Information Architecture

Online Card Sorting Pros and Cons

Online card sorting applications increase the accessibility of running a card sort. They make it fast, cheap, and easy (depending on the scope and scale of the sort) to set up the sort, and to recruit participants. Also, the participants can complete the sort at their convenience. Another major time-saver of using an online tool is that the data is recorded as the participant performs the sort, rather than having to be compiled and manually entered afterwards.

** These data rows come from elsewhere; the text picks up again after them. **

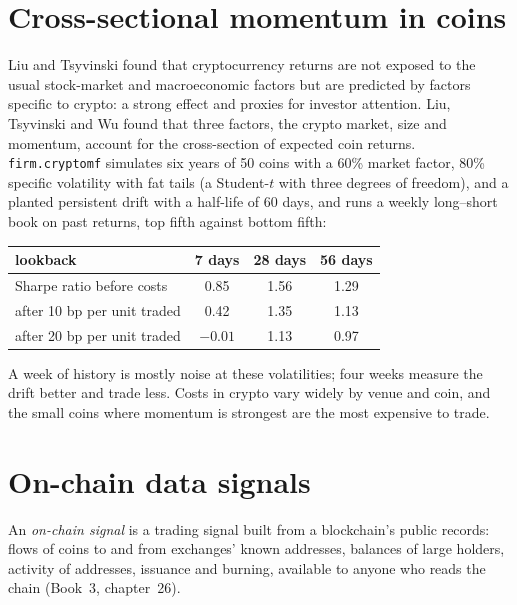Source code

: \section{Cross-sectional momentum in coins}

Liu and Tsyvinski found that cryptocurrency returns are not exposed to the usual stock-market and macroeconomic factors but are predicted by factors
specific to crypto: a strong  effect and proxies for investor attention. Liu, Tsyvinski and Wu found that three factors, the crypto
market, size and momentum, account for the cross-section of expected coin returns. \texttt{firm.cryptomf} simulates six years of 50 coins with a 60\%
market factor, 80\% specific volatility with fat tails (a Student-$t$ with three degrees of freedom), and a planted persistent drift with a half-life of 60
days, and runs a weekly long--short book on past returns, top fifth against bottom fifth:

\begin{center}
\small
\begin{tabular}{@{}lccc@{}}
\toprule
lookback & 7 days & 28 days & 56 days\\
\midrule
Sharpe ratio before costs & 0.85 & 1.56 & 1.29\\
after 10 bp per unit traded & 0.42 & 1.35 & 1.13\\
after 20 bp per unit traded & $-0.01$ & 1.13 & 0.97\\
\bottomrule
\end{tabular}
\end{center}

A week of history is mostly noise at these volatilities; four weeks measure the drift better and trade less. Costs in crypto vary widely by venue and
coin, and the small coins where momentum is strongest are the most expensive to trade.

\section{On-chain data signals}

\begin{definition}\label{def:s1:crypto-medium-frequency-strategies:onchain}
An \emph{on-chain signal} is a trading signal built from a blockchain's public records: flows of coins to and from exchanges'
known addresses, balances of large holders, activity of addresses, issuance and burning, available to anyone who reads the chain (Book~3,
chapter~26).
\end{definition}

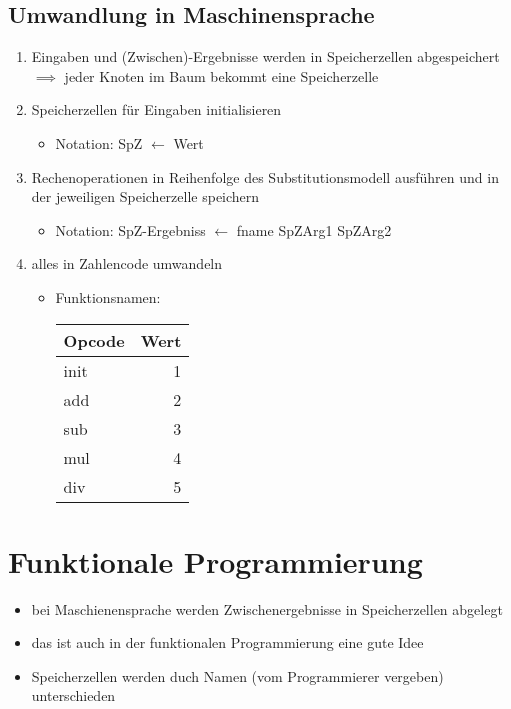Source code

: \documentclass[a4paper]{scrartcl}
\theoremstyle{definition}
\theoremstyle{plain}
\theoremstyle{remark}
\theoremstyle{remark}
\begin{document}
\subsection{Umwandlung in Maschinensprache}
\label{sec-5-1}
\begin{enumerate}
\item Eingaben und (Zwischen)-Ergebnisse werden in Speicherzellen abgespeichert $\implies$ jeder Knoten im Baum bekommt eine Speicherzelle
\item Speicherzellen für Eingaben initialisieren
\begin{itemize}
\item Notation: SpZ $\leftarrow$ Wert
\end{itemize}
\item Rechenoperationen in Reihenfolge des Substitutionsmodell ausführen und in der jeweiligen Speicherzelle speichern
\begin{itemize}
\item Notation: SpZ-Ergebniss $\leftarrow$ fname SpZArg1 SpZArg2
\end{itemize}
\item alles in Zahlencode umwandeln
\begin{itemize}
\item Funktionsnamen:
\begin{center}
\begin{tabular}{lr}
Opcode & Wert\\
\hline
init & 1\\
add & 2\\
sub & 3\\
mul & 4\\
div & 5\\
\end{tabular}
\end{center}
\end{itemize}
\end{enumerate}
\section{Funktionale Programmierung}
\label{sec-6}
\begin{itemize}
\item bei Maschienensprache werden Zwischenergebnisse in Speicherzellen abgelegt
\item das ist auch in der funktionalen Programmierung eine gute Idee
\item Speicherzellen werden duch Namen (vom Programmierer vergeben) unterschieden
\end{itemize}
\end{document}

Some drawbacks of using an online tool for card sorting (as with using any online tool to replicate any manual process) are that the tool can impose its own constraints on the process, and there is also always a chance that technical issues will frustrate the participant or cause the participant to abort the process altogether. Also, an online sort doesn’t provide any verbalized cues about the participant’s organizational rationale. Although this could be overcome by using a card sort tool such as  OptimalSort with a screensharing or conferencing tool to run a remote moderated sort.

The Future of IA

In a recent interview, Peter Morville made some salient points that addressed the importance of medium-independence for information architecture, incorporating information flows and feedback loops into information ecosystems, facilitating understanding, and developing information architectures that are based on a deeper awareness of culture and cognition.

Use context, organizational goals, user needs, and incorporating appropriate mental models and metaphors have always been an important part of information design. But when considering the future of wearables, ubicomp, and the Internet of Things, information architecture will become increasingly complex.

Information architectures will have to be much more scalable and flexible than in the past. Also, there will likely be both visible and invisible information architectures. Practitioners will still develop traditional information architectures that support users interacting with a visible interface. But they will also have to manage architectures that support users performing information-seeking tasks that don’t require a visible interface, and that also support devices interacting with other devices.

More and more, physical spaces are becoming information spaces. This will make it increasingly difficult to manage the movement of users and devices through these blended environments using traditional information architecture implementations.